You may still have problems in a few situations, e.g. for very thin objects or objects that aren’t closed, but nothing that can’t be solved by beating up your artists.

– Tom

[This message has been edited by Tom Nuydens (edited 03-11-2003).]

>>>Assuming you do regular lighting cosine term, so rear-facing triangles get no light, then any imprecision on the shadow buffer WRT the rear triangles doesn’t matter; the triangles are already shadowing themselves.<<<

In theory, but with smooth-shaded polygon models you often have backfacing polygons that still have some of their vertex normals pointing towards the light. Those bastards cause trouble with any shadow algorithm, because even if the lighting equation is correctly applied, they still look like crap. I think this is the problem the guy is talking about.

One possible solution is to use the shadow map’s color channel to apply smoothstep to these edges. Unfortunately this causes the shadow edge to shift a little, so thin geometry gets overly dark.

-Ilkka

You could do checks on poly’s true surface normal, not the averaged one. That would mean you need to store it with the vertex or calculate if from verts at draw time if you’re processing walls.

Originally posted by Tom Nuydens:
If you use GL_DEPTH_COMPONENT as the texture format, the texture will be 24 bpp just like your actual Z-buffer.

That sounds good.
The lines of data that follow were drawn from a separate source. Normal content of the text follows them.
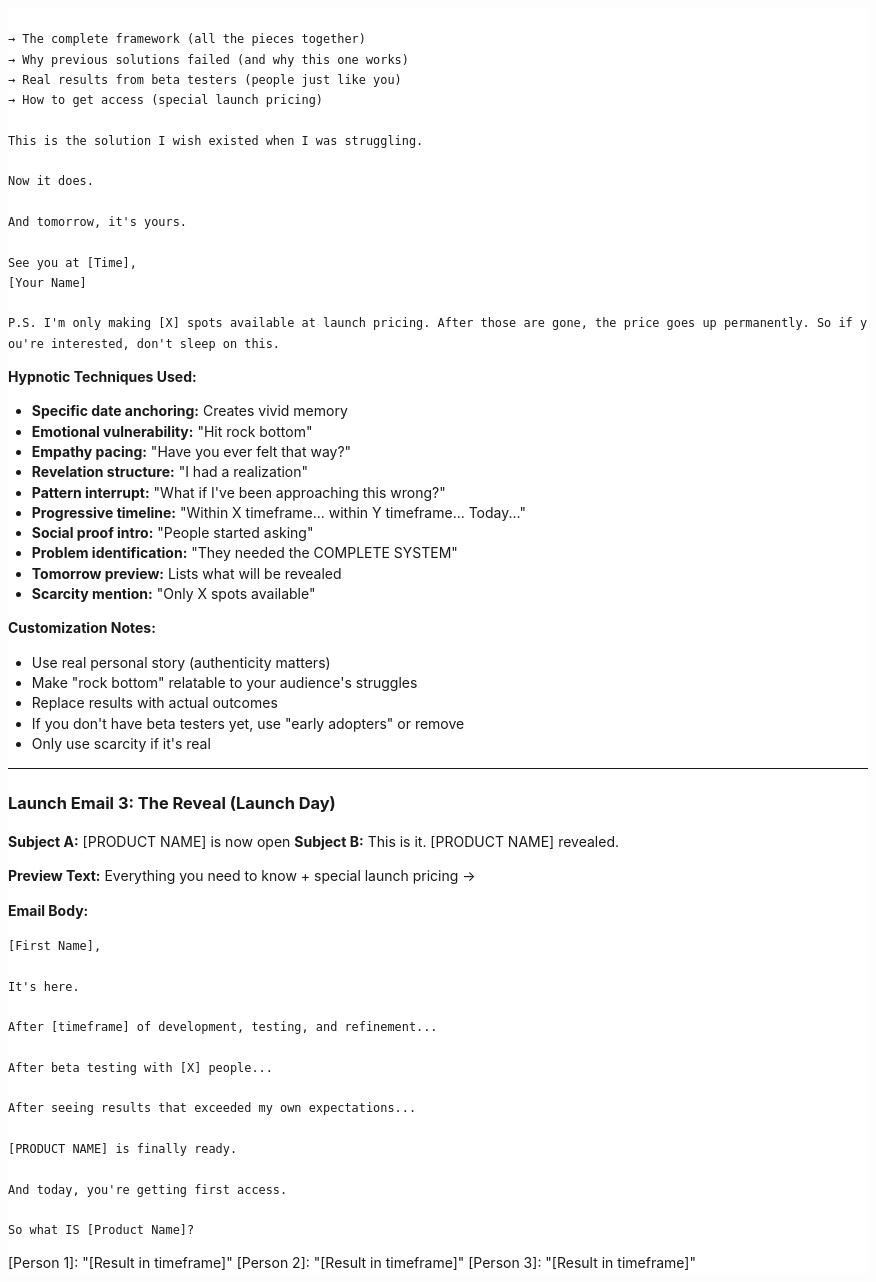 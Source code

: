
 ```

→ The complete framework (all the pieces together)
→ Why previous solutions failed (and why this one works)
→ Real results from beta testers (people just like you)
→ How to get access (special launch pricing)

This is the solution I wish existed when I was struggling.

Now it does.

And tomorrow, it's yours.

See you at [Time],
[Your Name]

P.S. I'm only making [X] spots available at launch pricing. After those are gone, the price goes up permanently. So if you're interested, don't sleep on this.
```

**Hypnotic Techniques Used:**
- **Specific date anchoring:** Creates vivid memory
- **Emotional vulnerability:** "Hit rock bottom"
- **Empathy pacing:** "Have you ever felt that way?"
- **Revelation structure:** "I had a realization"
- **Pattern interrupt:** "What if I've been approaching this wrong?"
- **Progressive timeline:** "Within X timeframe... within Y timeframe... Today..."
- **Social proof intro:** "People started asking"
- **Problem identification:** "They needed the COMPLETE SYSTEM"
- **Tomorrow preview:** Lists what will be revealed
- **Scarcity mention:** "Only X spots available"

**Customization Notes:**
- Use real personal story (authenticity matters)
- Make "rock bottom" relatable to your audience's struggles
- Replace results with actual outcomes
- If you don't have beta testers yet, use "early adopters" or remove
- Only use scarcity if it's real

---

### Launch Email 3: The Reveal (Launch Day)

**Subject A:** [PRODUCT NAME] is now open
**Subject B:** This is it. [PRODUCT NAME] revealed.

**Preview Text:** Everything you need to know + special launch pricing →

**Email Body:**

```
[First Name],

It's here.

After [timeframe] of development, testing, and refinement...

After beta testing with [X] people...

After seeing results that exceeded my own expectations...

[PRODUCT NAME] is finally ready.

And today, you're getting first access.

So what IS [Product Name]?

```

[Person 1]: "[Result in timeframe]"
[Person 2]: "[Result in timeframe]"
[Person 3]: "[Result in timeframe]"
Looks like it’s possible to go up to 32 bpp.
Is there a demo somewhere using this?

I’m working shadowing too, and am having some success in my application are. In order to soften the shadow edges, it is recommended that the shadow/depth texture be sampled bilinearly. I don’t know how to do that however. The texture_filter4 extension provides a FILTER4_SGIS min and mag option. Is this the best way to do shadow texture sampling?

Originally posted by gstrickler:
Is this the best way to do shadow texture sampling?

Ah, my favourite subject.

I think the best thing you can do with current hardware is to imitate percentage closest filtering by multitexturing or -passing. The idea is to perform the shadow test for each fragment with several shadowmap positions slightly offset from the actual sample position, and average the results from these. The hardware linear shadow filtering, which as itself looks ugly, can help here a lot to remove banding, so you don’t need to sample too many positions. The pcf will increase surface acne a little, so if you are using front face depth, make sure you increase your shadow bias.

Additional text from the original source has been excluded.